§ **YOUR INSTRUCTIONS**
Would you please return the line containing "### Try it yourself" and all the lines after it through the end of the records below, unchanged and on their own?

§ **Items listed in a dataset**
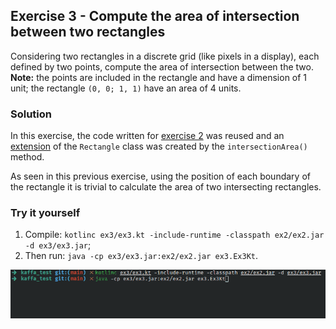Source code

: ## Exercise 3 - Compute the area of intersection between two rectangles

Considering two rectangles in a discrete grid (like pixels in a display), each defined by two points, compute the area of intersection between the two.
**Note:** the points are included in the rectangle and have a dimension of 1 unit; the rectangle `(0, 0; 1, 1)` have an area of 4 units.

### Solution

In this exercise, the code written for [exercise 2](../ex2) was reused and an [extension](https://kotlinlang.org/docs/extensions.html) of the `Rectangle` class was created by the `intersectionArea()` method.

As seen in this previous exercise, using the position of each boundary of the rectangle it is trivial to calculate the area of two intersecting rectangles.

### Try it yourself

1. Compile: `kotlinc ex3/ex3.kt -include-runtime -classpath ex2/ex2.jar -d ex3/ex3.jar`;
2. Then run: `java -cp ex3/ex3.jar:ex2/ex2.jar ex3.Ex3Kt`.

![example](example.gif)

§ **TASK OUTPUT**
### Try it yourself

1. Compile: `kotlinc ex3/ex3.kt -include-runtime -classpath ex2/ex2.jar -d ex3/ex3.jar`;
2. Then run: `java -cp ex3/ex3.jar:ex2/ex2.jar ex3.Ex3Kt`.

![example](example.gif)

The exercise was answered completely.